We can therefore draw out Lenin’s full position. The objective situation is dominated by the imperialist phase of capitalism and colonial exploitation. This gives rise to new social compositions. Ruling blocs can be strengthened by the incorporation of privileged sections of the working class. This also has the effect of undermining working class hegemony. The task of revolutionary socialists is therefore to fight for the political independence of the working class and to break the alliances with the bourgeoisie and the state. Any alliance with the petty bourgeoisie must involve resolving the contradictions that oppose the petty bourgeoisie to the working class and winning them to the hegemony of the proletariat. This will be part of a general process in which the ruling class suffers a crisis of hegemony whilst the working class strengthens its counter-hegemony. A revolutionary situation emerges: "when it is impossible for the ruling class to maintain their rule without any change; when there is a crisis, in one form or another, among the ’upper classes’, a crisis in the policy of the ruling class, leading to a fissure through which the discontent and indication of the oppressed classes burst forth."9

A revolutionary situation does not depend simply on the position of the working class. It requires a simultaneous crisis of bourgeois hegemony located within a structural crisis of society: "for a revolution to take place it is not enough for the exploited and oppressed masses to realise the impossibility of living in the old way, and demand changes; for a revolution to take place it is essential that the exploiters should not be able to live and rule in the old way. It is only when the ’lower classes’ do not want to live in the old way and the ’upper classes’ cannot carry on in the old way that the revolution can triumph ... revolution is impossible without a nation-wide crisis."10

The totality of these objective changes is a revolutionary situation. But Lenin allows for a regeneration of a concept of hegemony by breaking from mechanical materialism and making the subjective factor a necessary component of the revolution itself. Here lies the close connection between Lenin’s realism and his implicit concept of hegemony. This relationship now develops through Lenin’s understanding of the proletarian dictatorship.

Lenin and the dictatorship of the proletariat
The concept of the dictatorship of the proletariat can be found in Marx and his writings on the Paris Commune, but it is Lenin who really takes it up and develops it. The concept had become all the more crucial because of the immediacy of the struggle for power and the problems of holding on to power in such a weak society.

The need for the dictatorship of proletariat is both objective and subjective. First it is demanded by the nature of objective situation – the social crisis and the need for restructuring and defence. Secondly its necessity stems from the nature of the working class and the difficulty it has in securing hegemony.

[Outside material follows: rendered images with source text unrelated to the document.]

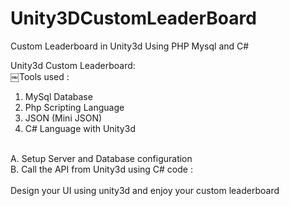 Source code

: # Unity3DCustomLeaderBoard
Custom Leaderboard in Unity3d Using PHP Mysql and C#

Unity3d Custom Leaderboard:</br>
￼Tools used :</br>
1. MySql Database</br>
2. Php Scripting Language</br>
3. JSON (Mini JSON)</br>
4. C# Language with Unity3d</br>
</br>
A. Setup Server and Database configuration </br>
B. Call the API from Unity3d using C# code :</br>
</br>
Design your UI using unity3d and enjoy your custom leaderboard

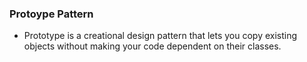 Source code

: ### Protoype Pattern
* Prototype is a creational design pattern that lets you copy existing objects without making your code dependent on their classes. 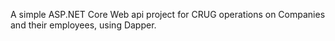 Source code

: A simple ASP.NET Core Web api project for CRUG operations on Companies and their employees, using Dapper.
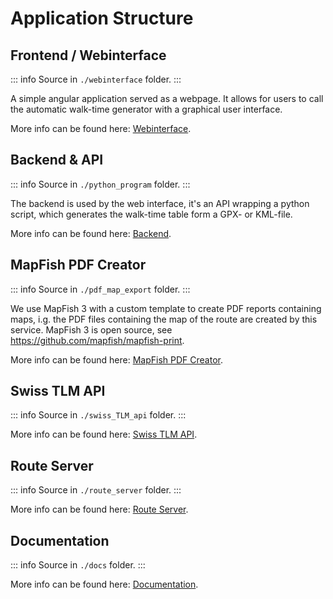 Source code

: # Application Structure

## Frontend / Webinterface

::: info
Source in `./webinterface` folder.
:::

A simple angular application served as a webpage. It allows for users to call the automatic walk-time generator with
a graphical user interface.

More info can be found here: [Webinterface](../webinterface/about.md).

## Backend & API

::: info
Source in `./python_program` folder.
:::

The backend is used by the web interface, it's an API wrapping a python script, which generates the walk-time table form
a GPX- or KML-file.

More info can be found here: [Backend](../backend/about.md).

## MapFish PDF Creator

::: info
Source in `./pdf_map_export` folder.
:::

We use MapFish 3 with a custom template to create PDF reports containing maps, i.g. the PDF files containing the map of
the route are created by this service. MapFish 3 is open source, see https://github.com/mapfish/mapfish-print.

More info can be found here: [MapFish PDF Creator](../pdf_creator/about.md).


## Swiss TLM API

::: info
Source in `./swiss_TLM_api` folder.
:::

More info can be found here: [Swiss TLM API](../swiss_TLM_API/about.md).

## Route Server

::: info
Source in `./route_server` folder.
:::

More info can be found here: [Route Server](../route_server/about.md).

## Documentation

::: info
Source in `./docs` folder.
:::

More info can be found here: [Documentation](../documentation/about.md).
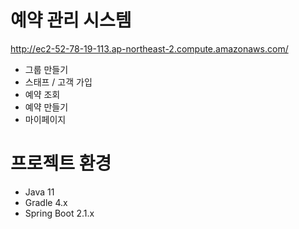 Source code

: # 예약 관리 시스템
http://ec2-52-78-19-113.ap-northeast-2.compute.amazonaws.com/

* 그룹 만들기
* 스태프 / 고객 가입
* 예약 조회 
* 예약 만들기
* 마이페이지

# 프로젝트 환경
* Java 11
* Gradle 4.x
* Spring Boot 2.1.x
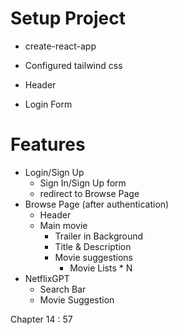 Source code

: # Setup Project

- create-react-app

- Configured tailwind css
- Header
- Login Form

# Features

- Login/Sign Up
  - Sign In/Sign Up form
  - redirect to Browse Page
- Browse Page (after authentication)
  - Header
  - Main movie
    - Trailer in Background
    - Title & Description
    - Movie suggestions
      - Movie Lists \* N
- NetflixGPT
  - Search Bar
  - Movie Suggestion

Chapter 14 : 57
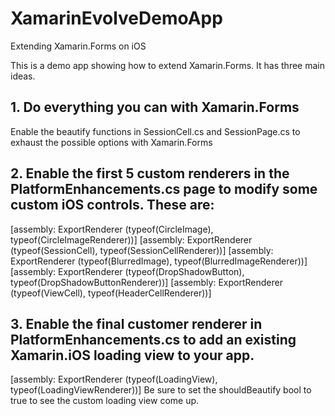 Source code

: XamarinEvolveDemoApp
====================

Extending Xamarin.Forms on iOS

This is a demo app showing how to extend Xamarin.Forms. It has three main ideas.

## **1. Do everything you can with Xamarin.Forms**
Enable the beautify functions in SessionCell.cs and SessionPage.cs to exhaust the possible options with Xamarin.Forms

## **2. Enable the first 5 custom renderers in the PlatformEnhancements.cs page to modify some custom iOS controls. These are:**
[assembly: ExportRenderer (typeof(CircleImage), typeof(CircleImageRenderer))]
[assembly: ExportRenderer (typeof(SessionCell), typeof(SessionCellRenderer))]
[assembly: ExportRenderer (typeof(BlurredImage), typeof(BlurredImageRenderer))]
[assembly: ExportRenderer (typeof(DropShadowButton), typeof(DropShadowButtonRenderer))]
[assembly: ExportRenderer (typeof(ViewCell), typeof(HeaderCellRenderer))]

## **3. Enable the final customer renderer in PlatformEnhancements.cs to add an existing Xamarin.iOS loading view to your app.**
[assembly: ExportRenderer (typeof(LoadingView), typeof(LoadingViewRenderer))]
Be sure to set the shouldBeautify bool to true to see the custom loading view come up.

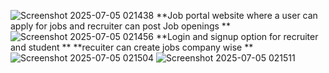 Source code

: ![Screenshot 2025-07-05 021438](https://github.com/user-attachments/assets/6ef25ecc-f3cd-4a6b-b2c6-f9ac9882eaad)
**Job portal website where a user can apply for jobs and recruiter can post Job openings **
![Screenshot 2025-07-05 021456](https://github.com/user-attachments/assets/498b2987-c278-4356-bf0e-62239963d359)
**Login and signup option for recruiter and student **
**recuiter can create jobs company wise **
![Screenshot 2025-07-05 021504](https://github.com/user-attachments/assets/b7fa559b-b147-43cb-be67-a3cc78123478)
![Screenshot 2025-07-05 021511](https://github.com/user-attachments/assets/4a7000a9-5a22-41f7-a76d-36f121a3d451)
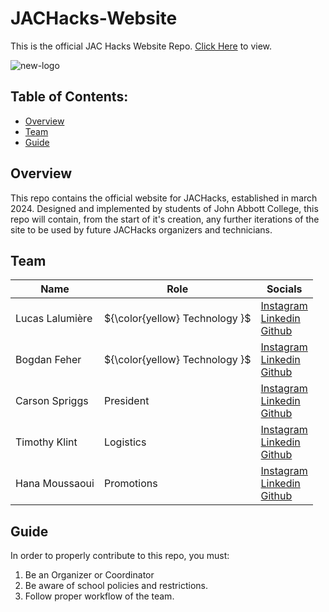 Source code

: # JACHacks-Website
This is the official JAC Hacks Website Repo.
[Click Here](https://jachacks.pages.dev/) to view.

![new-logo](https://github.com/JACHacks/JACHacks-Website/assets/111912000/0d1cd43c-d7c9-47aa-9018-c924f6805077)


## Table of Contents:
 - [Overview](https://github.com/JACHacks/JACHacks-Website/edit/main/README.md#overview)
 - [Team](https://github.com/JACHacks/JACHacks-Website/edit/main/README.md#team)
 - [Guide](https://github.com/JACHacks/JACHacks-Website/edit/main/README.md#guide)

   
## Overview
This repo contains the official website for JACHacks, established in march 2024. Designed and implemented by students of John Abbott College, this repo will contain, from the start of it's creation, any further iterations of the site to be used by future JACHacks organizers and technicians.
<br>

## Team
| Name         | Role                                                                                            | Socials                                                                                                                                                      |
|-------------------|-------------------------------------------------------------------------------------------------------------|------------------------------------------------------------------------------------------------------------------------------------------------------------|
| Lucas Lalumière             | ${\color{yellow}   Technology  }$ |  [Instagram](https://jachacks.pages.dev/) <br>  [Linkedin](https://jachacks.pages.dev/)  <br> [Github](https://jachacks.pages.dev/)           |
| Bogdan Feher           |  ${\color{yellow}   Technology  }$ |  [Instagram](https://jachacks.pages.dev/) <br>  [Linkedin](https://jachacks.pages.dev/)  <br> [Github](https://jachacks.pages.dev/)           |
| Carson Spriggs           |  President |  [Instagram](https://jachacks.pages.dev/) <br>  [Linkedin](https://jachacks.pages.dev/)  <br> [Github](https://jachacks.pages.dev/)           |                   |
| Timothy Klint   |  Logistics |  [Instagram](https://jachacks.pages.dev/) <br>  [Linkedin](https://jachacks.pages.dev/)  <br> [Github](https://jachacks.pages.dev/)           |
| Hana Moussaoui|  Promotions |  [Instagram](https://jachacks.pages.dev/) <br>  [Linkedin](https://jachacks.pages.dev/)  <br> [Github](https://jachacks.pages.dev/)           |

## Guide

In order to properly contribute to this repo, you must:
1. Be an Organizer or Coordinator
2. Be aware of school policies and restrictions.
3. Follow proper workflow of the team.
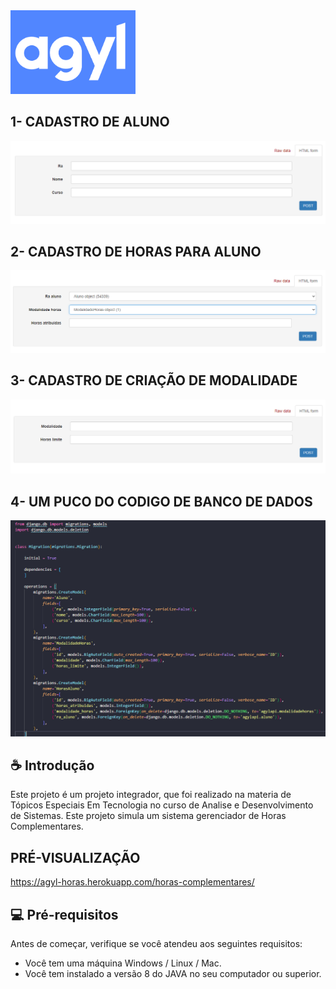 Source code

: <img src="./img/logo.png" alt="logo" style="width: 200px ;">


## 1- CADASTRO DE ALUNO
<img src="./img/aluno.png" alt="aluno">

## 2- CADASTRO DE HORAS PARA ALUNO
<img src="./img/horas.png" alt="horas">

## 3- CADASTRO DE CRIAÇÃO DE MODALIDADE
<img src="./img/modalidade.png" alt="modalidade">

## 4- UM PUCO DO CODIGO DE BANCO DE DADOS
<img src="./img/banco.png" alt="banco">

## ☕ Introdução

Este projeto é um projeto integrador, que foi realizado na materia de Tópicos Especiais Em Tecnologia no curso de Analise e Desenvolvimento de Sistemas. 
Este projeto simula um sistema gerenciador de Horas Complementares.

## PRÉ-VISUALIZAÇÃO 
  https://agyl-horas.herokuapp.com/horas-complementares/

## 💻 Pré-requisitos

Antes de começar, verifique se você atendeu aos seguintes requisitos:

* Você tem uma máquina Windows / Linux / Mac.
* Você tem instalado a versão 8 do JAVA no seu computador ou superior.




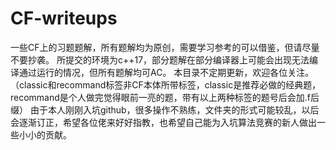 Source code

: # CF-writeups
一些CF上的习题题解，所有题解均为原创，需要学习参考的可以借鉴，但请尽量不要抄袭。
所提交的环境为c++17，部分题解在部分编译器上可能会出现无法编译通过运行的情况，但所有题解均可AC。
本目录不定期更新，欢迎各位关注。
（classic和recommand标签非CF本体所带标签，classic是推荐必做的经典题，recommand是个人做完觉得眼前一亮的题，带有以上两种标签的题号后会加.f后缀）
由于本人刚刚入坑github，很多操作不熟练，文件夹的形式可能较乱，以后会逐渐订正，希望各位佬来好好指教，也希望自己能为入坑算法竞赛的新人做出一些小小的贡献。

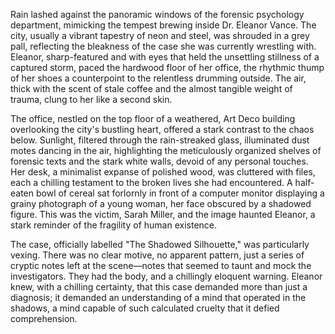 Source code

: Rain lashed against the panoramic windows of the forensic psychology department, mimicking the tempest brewing inside Dr. Eleanor Vance.  The city, usually a vibrant tapestry of neon and steel, was shrouded in a grey pall, reflecting the bleakness of the case she was currently wrestling with.  Eleanor, sharp-featured and with eyes that held the unsettling stillness of a captured storm, paced the hardwood floor of her office, the rhythmic thump of her shoes a counterpoint to the relentless drumming outside.  The air, thick with the scent of stale coffee and the almost tangible weight of trauma, clung to her like a second skin.

The office, nestled on the top floor of a weathered, Art Deco building overlooking the city's bustling heart, offered a stark contrast to the chaos below.  Sunlight, filtered through the rain-streaked glass, illuminated dust motes dancing in the air, highlighting the meticulously organized shelves of forensic texts and the stark white walls, devoid of any personal touches.  Her desk, a minimalist expanse of polished wood, was cluttered with files, each a chilling testament to the broken lives she had encountered.  A half-eaten bowl of cereal sat forlornly in front of a computer monitor displaying a grainy photograph of a young woman, her face obscured by a shadowed figure. This was the victim, Sarah Miller, and the image haunted Eleanor, a stark reminder of the fragility of human existence.


The case, officially labelled "The Shadowed Silhouette," was particularly vexing.  There was no clear motive, no apparent pattern, just a series of cryptic notes left at the scene—notes that seemed to taunt and mock the investigators.  They had the body, and a chillingly eloquent warning.  Eleanor knew, with a chilling certainty, that this case demanded more than just a diagnosis; it demanded an understanding of a mind that operated in the shadows, a mind capable of such calculated cruelty that it defied comprehension.
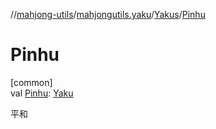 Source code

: //[mahjong-utils](../../../index.md)/[mahjongutils.yaku](../index.md)/[Yakus](index.md)/[Pinhu](-pinhu.md)

# Pinhu

[common]\
val [Pinhu](-pinhu.md): [Yaku](../-yaku/index.md)

平和
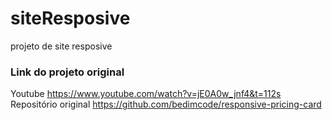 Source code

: # siteResposive
projeto de site resposive

### Link do projeto original

Youtube <a>https://www.youtube.com/watch?v=jE0A0w_jnf4&t=112s<a><br>
Repositório original <a>https://github.com/bedimcode/responsive-pricing-card<a>
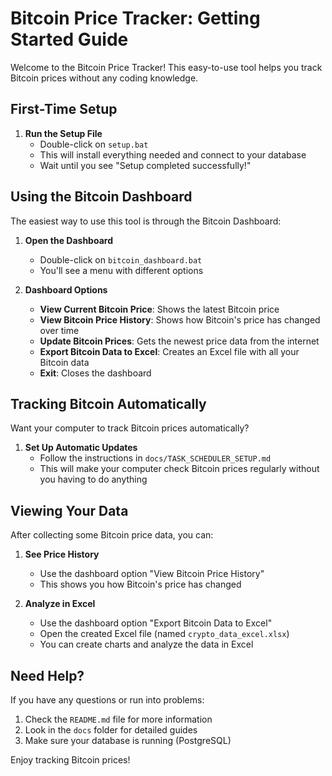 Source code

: # Bitcoin Price Tracker: Getting Started Guide

Welcome to the Bitcoin Price Tracker! This easy-to-use tool helps you track Bitcoin prices without any coding knowledge.

## First-Time Setup

1. **Run the Setup File**
   - Double-click on `setup.bat`
   - This will install everything needed and connect to your database
   - Wait until you see "Setup completed successfully!"

## Using the Bitcoin Dashboard

The easiest way to use this tool is through the Bitcoin Dashboard:

1. **Open the Dashboard**
   - Double-click on `bitcoin_dashboard.bat`
   - You'll see a menu with different options

2. **Dashboard Options**
   - **View Current Bitcoin Price**: Shows the latest Bitcoin price
   - **View Bitcoin Price History**: Shows how Bitcoin's price has changed over time
   - **Update Bitcoin Prices**: Gets the newest price data from the internet
   - **Export Bitcoin Data to Excel**: Creates an Excel file with all your Bitcoin data
   - **Exit**: Closes the dashboard

## Tracking Bitcoin Automatically

Want your computer to track Bitcoin prices automatically?

1. **Set Up Automatic Updates**
   - Follow the instructions in `docs/TASK_SCHEDULER_SETUP.md`
   - This will make your computer check Bitcoin prices regularly without you having to do anything

## Viewing Your Data

After collecting some Bitcoin price data, you can:

1. **See Price History**
   - Use the dashboard option "View Bitcoin Price History"
   - This shows you how Bitcoin's price has changed

2. **Analyze in Excel**
   - Use the dashboard option "Export Bitcoin Data to Excel"
   - Open the created Excel file (named `crypto_data_excel.xlsx`)
   - You can create charts and analyze the data in Excel

## Need Help?

If you have any questions or run into problems:

1. Check the `README.md` file for more information
2. Look in the `docs` folder for detailed guides
3. Make sure your database is running (PostgreSQL)

Enjoy tracking Bitcoin prices!
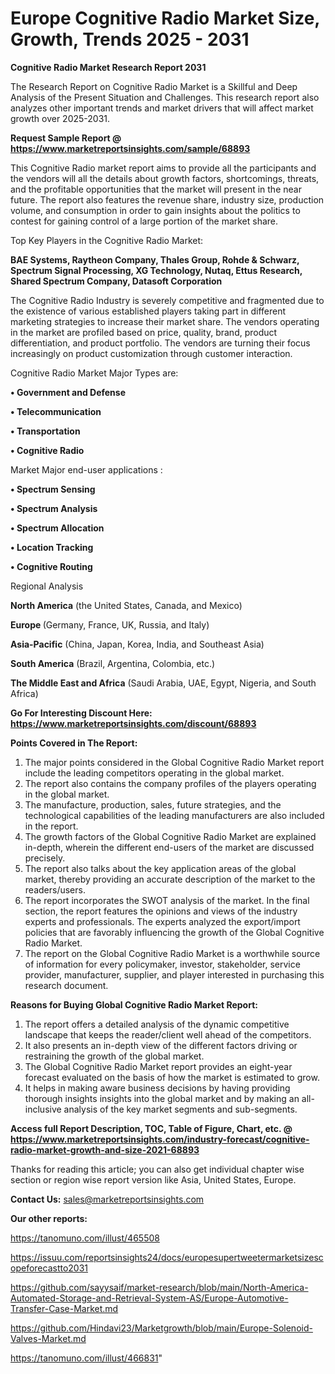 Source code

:  # Europe Cognitive Radio Market Size, Growth, Trends 2025 - 2031

<strong>Cognitive Radio Market Research Report 2031</strong>

The Research Report on Cognitive Radio Market is a Skillful and Deep Analysis of the Present Situation and Challenges. This research report also analyzes other important trends and market drivers that will affect market growth over 2025-2031.

<strong>Request Sample Report @ <a href=https://www.marketreportsinsights.com/sample/68893>https://www.marketreportsinsights.com/sample/68893</a></strong>

This Cognitive Radio market report aims to provide all the participants and the vendors will all the details about growth factors, shortcomings, threats, and the profitable opportunities that the market will present in the near future. The report also features the revenue share, industry size, production volume, and consumption in order to gain insights about the politics to contest for gaining control of a large portion of the market share.

Top Key Players in the Cognitive Radio Market:

<strong>BAE Systems, Raytheon Company, Thales Group, Rohde & Schwarz, Spectrum Signal Processing, XG Technology, Nutaq, Ettus Research, Shared Spectrum Company, Datasoft Corporation</strong>

The Cognitive Radio Industry is severely competitive and fragmented due to the existence of various established players taking part in different marketing strategies to increase their market share. The vendors operating in the market are profiled based on price, quality, brand, product differentiation, and product portfolio. The vendors are turning their focus increasingly on product customization through customer interaction.

Cognitive Radio Market Major Types are:

<strong>• Government and Defense

• Telecommunication

• Transportation

• Cognitive Radio</strong>

Market Major end-user applications :

<strong>• Spectrum Sensing

• Spectrum Analysis

• Spectrum Allocation

• Location Tracking

• Cognitive Routing</strong>

Regional Analysis

</u><strong><b>North America</b></strong> (the United States, Canada, and Mexico)

<strong><b>Europe </b></strong>(Germany, France, UK, Russia, and Italy)

<strong><b>Asia-Pacific</b></strong> (China, Japan, Korea, India, and Southeast Asia)

<strong><b>South America</b></strong> (Brazil, Argentina, Colombia, etc.)

<strong><b>The Middle East and Africa</b></strong> (Saudi Arabia, UAE, Egypt, Nigeria, and South Africa)

<strong>Go For Interesting Discount Here: <a href=https://www.marketreportsinsights.com/discount/68893>https://www.marketreportsinsights.com/discount/68893</a></strong>

<strong>Points Covered in The Report:</strong>
<ol>
  <li>The major points considered in the Global Cognitive Radio Market report include the leading competitors operating in the global market.</li>
  <li>The report also contains the company profiles of the players operating in the global market.</li>
  <li>The manufacture, production, sales, future strategies, and the technological capabilities of the leading manufacturers are also included in the report.</li>
  <li>The growth factors of the Global Cognitive Radio Market are explained in-depth, wherein the different end-users of the market are discussed precisely.</li>
  <li>The report also talks about the key application areas of the global market, thereby providing an accurate description of the market to the readers/users.</li>
  <li>The report incorporates the SWOT analysis of the market. In the final section, the report features the opinions and views of the industry experts and professionals. The experts analyzed the export/import policies that are favorably influencing the growth of the Global Cognitive Radio Market.</li>
  <li>The report on the Global Cognitive Radio Market is a worthwhile source of information for every policymaker, investor, stakeholder, service provider, manufacturer, supplier, and player interested in purchasing this research document.</li>
</ol>
<strong>Reasons for Buying Global Cognitive Radio Market Report:</strong>

<ol>
  <li>The report offers a detailed analysis of the dynamic competitive landscape that keeps the reader/client well ahead of the competitors.</li>
  <li>It also presents an in-depth view of the different factors driving or restraining the growth of the global market.</li>
  <li>The Global Cognitive Radio Market report provides an eight-year forecast evaluated on the basis of how the market is estimated to grow.</li>
  <li>It helps in making aware business decisions by having providing thorough insights insights into the global market and by making an all-inclusive analysis of the key market segments and sub-segments.</li>
</ol>
<strong>Access full Report Description, TOC, Table of Figure, Chart, etc. @ <a href=https://www.marketreportsinsights.com/industry-forecast/cognitive-radio-market-growth-and-size-2021-68893>https://www.marketreportsinsights.com/industry-forecast/cognitive-radio-market-growth-and-size-2021-68893</a></strong>


Thanks for reading this article; you can also get individual chapter wise section or region wise report version like Asia, United States, Europe.

<strong>Contact Us:</strong>
sales@marketreportsinsights.com

<strong>Our other reports:</strong>

<a href=https://tanomuno.com/illust/465508>https://tanomuno.com/illust/465508</a>

<a href=https://issuu.com/reportsinsights24/docs/europesupertweetermarketsizescopeforecastto2031>https://issuu.com/reportsinsights24/docs/europesupertweetermarketsizescopeforecastto2031</a>

<a href=https://github.com/sayysaif/market-research/blob/main/North-America-Automated-Storage-and-Retrieval-System-AS/Europe-Automotive-Transfer-Case-Market.md>https://github.com/sayysaif/market-research/blob/main/North-America-Automated-Storage-and-Retrieval-System-AS/Europe-Automotive-Transfer-Case-Market.md</a>

<a href=https://github.com/Hindavi23/Marketgrowth/blob/main/Europe-Solenoid-Valves-Market.md>https://github.com/Hindavi23/Marketgrowth/blob/main/Europe-Solenoid-Valves-Market.md</a>

<a href=https://tanomuno.com/illust/466831>https://tanomuno.com/illust/466831</a>"
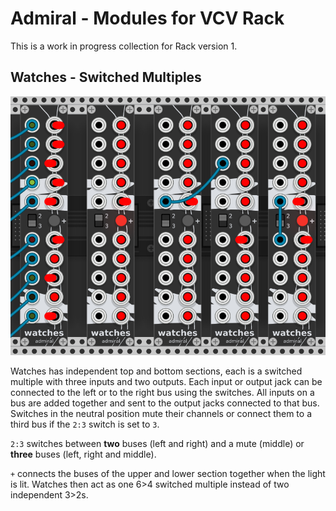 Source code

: # Admiral - Modules for VCV Rack

This is a work in progress collection for Rack version 1.

## Watches - Switched Multiples

![modules screenshot](./images/watches_patch.png)

Watches has independent top and bottom sections, each is a switched
multiple with three inputs and two outputs. Each input or output jack
can be connected to the left or to the right bus using the
switches. All inputs on a bus are added together and sent to the
output jacks connected to that bus. Switches in the neutral position
mute their channels or connect them to a third bus if the `2:3` switch
is set to `3`.

`2:3` switches between **two** buses (left and right) and a mute
(middle) or **three** buses (left, right and middle).

`+` connects the buses of the upper and lower section together when
the light is lit. Watches then act as one 6>4 switched multiple
instead of two independent 3>2s.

Lenin’s analysis of Russian society led him to the conclusion that a situation of dual power existed. In effect, two counterposed hegemonies stood side by side. Alongside the bourgeois government stood what effectively amounted to a workers’ government based on the soviets. These bodies had sprung up from below. They developed their own rules and laws, their own forms of proletarian democracy. Lenin’s new position on permanent revolution led him to the conclusion that although state power was in the hands of the bourgeoisie, overall political power was passing over to the Soviets. The March revolution prepared this situation. Two powers cannot exist together within the same state. The situation of dual power therefore represents a transitional phase in the revolution’s development.11

Consequently, the dictatorship of the proletariat was the only realistic course. The only alternative is bourgeois dictatorship. The idea that there might be a third way is petty-bourgeois utopianism that flies in the face of the objective situation.12

As Balibar has argued13, the dictatorship of the proletariat is neither a tactic nor a strategy but a reality borne out of a historical tendency, rooted in the nature of capitalism and the painful transition out of it.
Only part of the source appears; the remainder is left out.